Materials provided section start
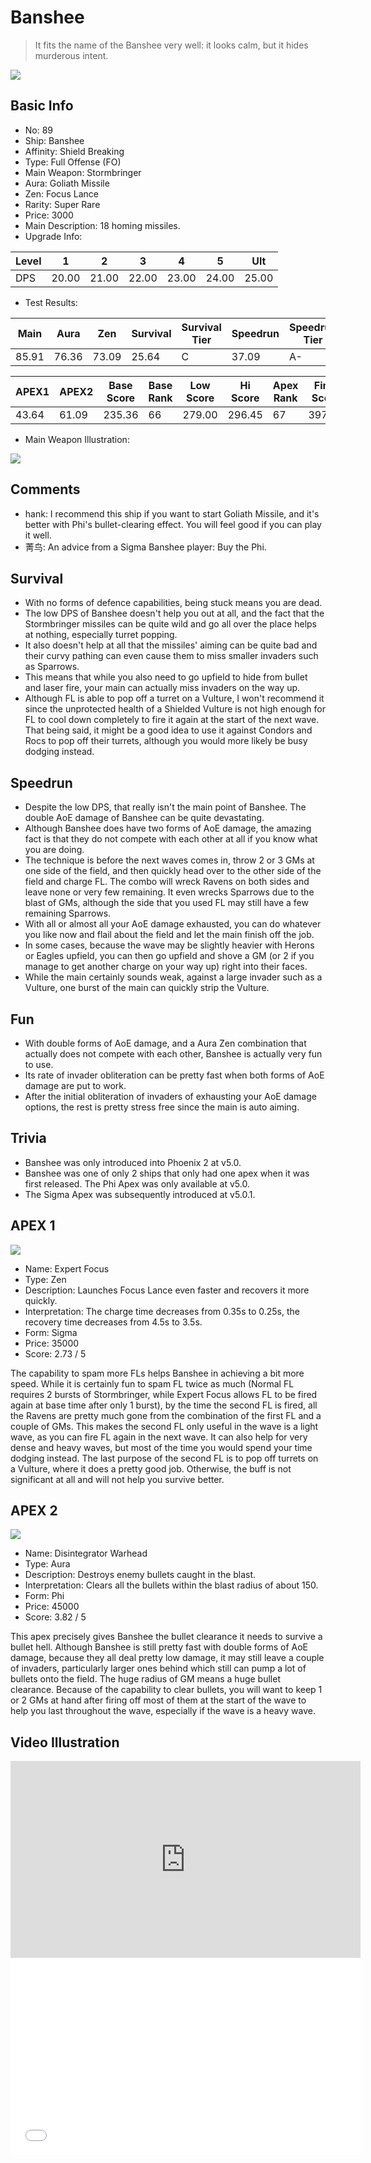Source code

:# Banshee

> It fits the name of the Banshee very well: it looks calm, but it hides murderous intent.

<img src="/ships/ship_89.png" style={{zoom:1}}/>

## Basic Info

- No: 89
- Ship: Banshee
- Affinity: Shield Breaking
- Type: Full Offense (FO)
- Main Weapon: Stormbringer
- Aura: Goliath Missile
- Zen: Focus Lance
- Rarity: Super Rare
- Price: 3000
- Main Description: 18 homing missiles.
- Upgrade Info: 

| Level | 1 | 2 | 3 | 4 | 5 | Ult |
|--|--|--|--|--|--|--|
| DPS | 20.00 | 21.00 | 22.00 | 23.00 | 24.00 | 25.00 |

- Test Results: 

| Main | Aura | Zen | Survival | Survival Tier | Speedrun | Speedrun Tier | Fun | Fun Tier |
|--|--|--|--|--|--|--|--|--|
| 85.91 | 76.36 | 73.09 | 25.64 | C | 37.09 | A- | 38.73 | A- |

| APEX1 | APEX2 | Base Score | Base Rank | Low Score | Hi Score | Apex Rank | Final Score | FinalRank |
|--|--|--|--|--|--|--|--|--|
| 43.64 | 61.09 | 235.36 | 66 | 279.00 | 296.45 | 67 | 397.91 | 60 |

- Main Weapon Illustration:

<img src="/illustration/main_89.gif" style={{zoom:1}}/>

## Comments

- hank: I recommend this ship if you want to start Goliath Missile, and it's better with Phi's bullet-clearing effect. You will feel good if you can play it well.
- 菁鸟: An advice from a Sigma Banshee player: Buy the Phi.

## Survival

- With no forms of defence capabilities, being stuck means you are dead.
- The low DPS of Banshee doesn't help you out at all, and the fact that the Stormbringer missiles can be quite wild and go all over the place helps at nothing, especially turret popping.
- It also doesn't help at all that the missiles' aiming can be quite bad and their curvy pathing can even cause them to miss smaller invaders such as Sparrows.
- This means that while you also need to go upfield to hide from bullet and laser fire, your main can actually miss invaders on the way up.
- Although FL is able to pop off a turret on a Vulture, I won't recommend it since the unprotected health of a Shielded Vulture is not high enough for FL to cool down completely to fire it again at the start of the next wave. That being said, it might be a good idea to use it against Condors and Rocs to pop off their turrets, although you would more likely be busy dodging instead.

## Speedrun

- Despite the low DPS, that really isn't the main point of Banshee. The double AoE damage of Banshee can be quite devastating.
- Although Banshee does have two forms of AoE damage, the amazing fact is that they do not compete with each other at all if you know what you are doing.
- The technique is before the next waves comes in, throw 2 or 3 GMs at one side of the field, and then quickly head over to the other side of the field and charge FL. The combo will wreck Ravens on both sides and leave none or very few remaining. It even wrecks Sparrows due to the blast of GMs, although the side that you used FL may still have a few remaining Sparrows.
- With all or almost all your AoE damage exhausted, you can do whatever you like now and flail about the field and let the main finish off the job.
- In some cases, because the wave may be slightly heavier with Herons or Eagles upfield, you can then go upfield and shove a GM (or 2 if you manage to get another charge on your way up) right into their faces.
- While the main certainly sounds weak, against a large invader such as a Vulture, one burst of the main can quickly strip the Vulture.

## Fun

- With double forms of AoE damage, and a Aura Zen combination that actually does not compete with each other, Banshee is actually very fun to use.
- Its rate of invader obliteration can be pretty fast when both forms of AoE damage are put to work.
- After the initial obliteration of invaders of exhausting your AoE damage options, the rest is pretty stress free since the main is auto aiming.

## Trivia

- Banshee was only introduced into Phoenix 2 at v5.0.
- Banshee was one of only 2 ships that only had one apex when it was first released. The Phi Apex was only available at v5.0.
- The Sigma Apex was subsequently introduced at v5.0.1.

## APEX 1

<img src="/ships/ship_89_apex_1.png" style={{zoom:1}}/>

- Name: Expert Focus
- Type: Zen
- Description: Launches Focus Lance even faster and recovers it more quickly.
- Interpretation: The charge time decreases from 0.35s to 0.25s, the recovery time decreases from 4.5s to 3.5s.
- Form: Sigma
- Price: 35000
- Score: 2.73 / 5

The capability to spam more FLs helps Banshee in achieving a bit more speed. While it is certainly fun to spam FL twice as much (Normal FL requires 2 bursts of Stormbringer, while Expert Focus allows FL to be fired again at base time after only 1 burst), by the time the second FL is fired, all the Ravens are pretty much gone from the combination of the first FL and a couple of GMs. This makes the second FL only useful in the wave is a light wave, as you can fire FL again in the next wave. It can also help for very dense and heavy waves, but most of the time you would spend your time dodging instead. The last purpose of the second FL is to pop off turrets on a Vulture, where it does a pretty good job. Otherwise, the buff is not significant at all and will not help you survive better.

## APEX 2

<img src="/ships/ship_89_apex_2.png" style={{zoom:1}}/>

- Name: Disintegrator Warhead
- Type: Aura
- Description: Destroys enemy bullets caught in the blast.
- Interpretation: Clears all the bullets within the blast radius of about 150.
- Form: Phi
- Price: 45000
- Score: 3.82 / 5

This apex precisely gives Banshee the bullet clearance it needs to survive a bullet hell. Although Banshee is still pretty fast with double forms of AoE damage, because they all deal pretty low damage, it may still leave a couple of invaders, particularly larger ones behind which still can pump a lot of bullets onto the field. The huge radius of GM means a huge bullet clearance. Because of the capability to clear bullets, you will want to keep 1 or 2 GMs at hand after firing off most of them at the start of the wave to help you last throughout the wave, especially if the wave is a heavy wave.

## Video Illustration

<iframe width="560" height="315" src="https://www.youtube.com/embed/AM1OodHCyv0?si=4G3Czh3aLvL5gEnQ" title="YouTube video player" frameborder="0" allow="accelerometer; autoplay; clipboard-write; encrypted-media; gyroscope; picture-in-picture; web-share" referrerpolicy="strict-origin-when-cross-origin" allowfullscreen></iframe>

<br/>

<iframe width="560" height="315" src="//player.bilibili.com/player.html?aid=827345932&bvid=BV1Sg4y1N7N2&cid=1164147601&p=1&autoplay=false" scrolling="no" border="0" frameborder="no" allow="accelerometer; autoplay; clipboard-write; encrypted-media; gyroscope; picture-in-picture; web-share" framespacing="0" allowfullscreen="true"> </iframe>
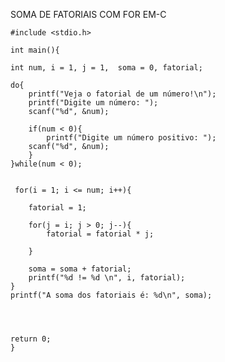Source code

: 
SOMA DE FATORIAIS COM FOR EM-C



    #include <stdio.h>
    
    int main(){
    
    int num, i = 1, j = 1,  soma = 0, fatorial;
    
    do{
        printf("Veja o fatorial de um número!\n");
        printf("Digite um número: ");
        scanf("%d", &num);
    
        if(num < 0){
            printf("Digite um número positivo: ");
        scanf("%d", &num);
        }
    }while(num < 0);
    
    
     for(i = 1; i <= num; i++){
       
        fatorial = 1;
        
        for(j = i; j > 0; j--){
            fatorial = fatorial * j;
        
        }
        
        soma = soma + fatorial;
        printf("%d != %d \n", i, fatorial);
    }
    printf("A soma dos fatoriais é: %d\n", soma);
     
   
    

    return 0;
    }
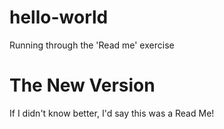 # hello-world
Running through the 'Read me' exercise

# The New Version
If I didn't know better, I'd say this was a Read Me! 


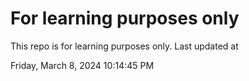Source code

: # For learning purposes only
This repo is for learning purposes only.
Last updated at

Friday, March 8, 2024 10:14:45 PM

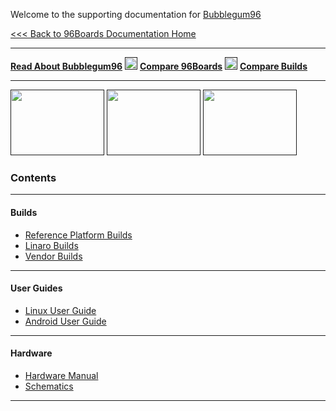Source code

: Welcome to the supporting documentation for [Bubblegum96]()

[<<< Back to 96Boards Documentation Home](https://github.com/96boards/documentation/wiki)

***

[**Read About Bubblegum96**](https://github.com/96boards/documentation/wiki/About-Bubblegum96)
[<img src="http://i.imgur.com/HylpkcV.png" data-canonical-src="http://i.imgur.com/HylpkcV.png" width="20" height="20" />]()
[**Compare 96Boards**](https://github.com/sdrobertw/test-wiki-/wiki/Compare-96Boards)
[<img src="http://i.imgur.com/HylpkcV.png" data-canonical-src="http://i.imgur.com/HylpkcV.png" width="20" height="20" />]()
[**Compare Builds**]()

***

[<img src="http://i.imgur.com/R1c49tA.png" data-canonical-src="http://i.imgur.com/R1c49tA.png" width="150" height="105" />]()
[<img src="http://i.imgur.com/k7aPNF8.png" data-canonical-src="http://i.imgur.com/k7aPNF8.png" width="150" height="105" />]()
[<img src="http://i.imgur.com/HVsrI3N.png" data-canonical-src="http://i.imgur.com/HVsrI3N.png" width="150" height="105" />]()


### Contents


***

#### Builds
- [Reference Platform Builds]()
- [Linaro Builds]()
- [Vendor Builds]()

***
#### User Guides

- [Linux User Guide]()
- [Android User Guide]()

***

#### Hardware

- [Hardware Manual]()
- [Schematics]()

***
Materials provided section end
Materials provided section start
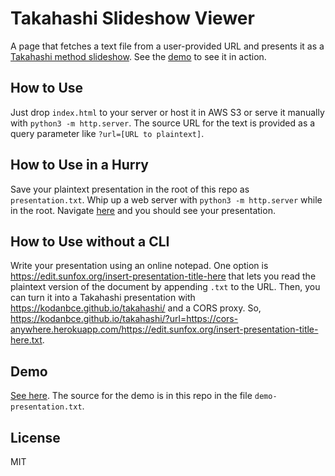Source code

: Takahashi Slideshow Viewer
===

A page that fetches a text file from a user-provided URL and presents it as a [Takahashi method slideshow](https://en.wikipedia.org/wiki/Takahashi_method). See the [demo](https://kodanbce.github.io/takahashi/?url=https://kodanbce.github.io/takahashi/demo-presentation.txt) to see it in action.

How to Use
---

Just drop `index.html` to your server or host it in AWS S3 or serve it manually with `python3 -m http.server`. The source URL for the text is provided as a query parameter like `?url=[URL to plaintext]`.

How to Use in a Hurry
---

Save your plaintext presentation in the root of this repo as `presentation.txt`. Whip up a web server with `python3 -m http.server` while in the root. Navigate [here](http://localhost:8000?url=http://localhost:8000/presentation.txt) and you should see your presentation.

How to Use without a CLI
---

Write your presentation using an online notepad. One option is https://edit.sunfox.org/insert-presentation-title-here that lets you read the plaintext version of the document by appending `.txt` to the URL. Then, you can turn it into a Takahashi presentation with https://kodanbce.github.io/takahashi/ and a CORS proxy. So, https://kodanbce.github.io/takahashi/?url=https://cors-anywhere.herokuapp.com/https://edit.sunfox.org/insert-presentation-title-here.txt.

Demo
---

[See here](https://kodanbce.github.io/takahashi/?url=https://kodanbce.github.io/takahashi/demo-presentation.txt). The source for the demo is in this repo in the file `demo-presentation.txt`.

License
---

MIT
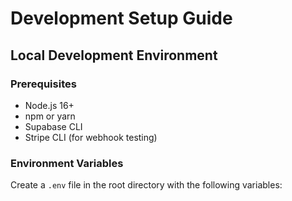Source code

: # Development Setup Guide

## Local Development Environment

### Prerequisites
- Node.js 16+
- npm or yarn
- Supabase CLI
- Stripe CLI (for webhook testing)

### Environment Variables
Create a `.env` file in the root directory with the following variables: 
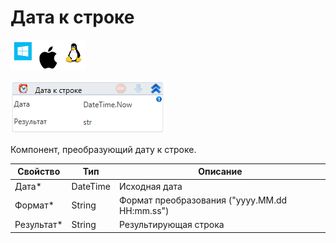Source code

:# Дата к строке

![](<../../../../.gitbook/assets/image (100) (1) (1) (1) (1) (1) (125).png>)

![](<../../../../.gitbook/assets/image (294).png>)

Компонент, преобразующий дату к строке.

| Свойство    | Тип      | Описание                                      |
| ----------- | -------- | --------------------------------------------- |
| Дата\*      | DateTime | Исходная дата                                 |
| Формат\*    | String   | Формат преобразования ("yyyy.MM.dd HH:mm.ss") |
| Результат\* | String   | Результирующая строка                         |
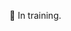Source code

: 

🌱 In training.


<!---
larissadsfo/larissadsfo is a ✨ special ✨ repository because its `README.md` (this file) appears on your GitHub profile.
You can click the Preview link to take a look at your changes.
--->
Materials provided section end
Problem: Filter the records for lines containing the word "fact" and copy each one.

Finished task:
- The low DPS of Banshee doesn't help you out at all, and the fact that the Stormbringer missiles can be quite wild and go all over the place helps at nothing, especially turret popping.
- Although Banshee does have two forms of AoE damage, the amazing fact is that they do not compete with each other at all if you know what you are doing.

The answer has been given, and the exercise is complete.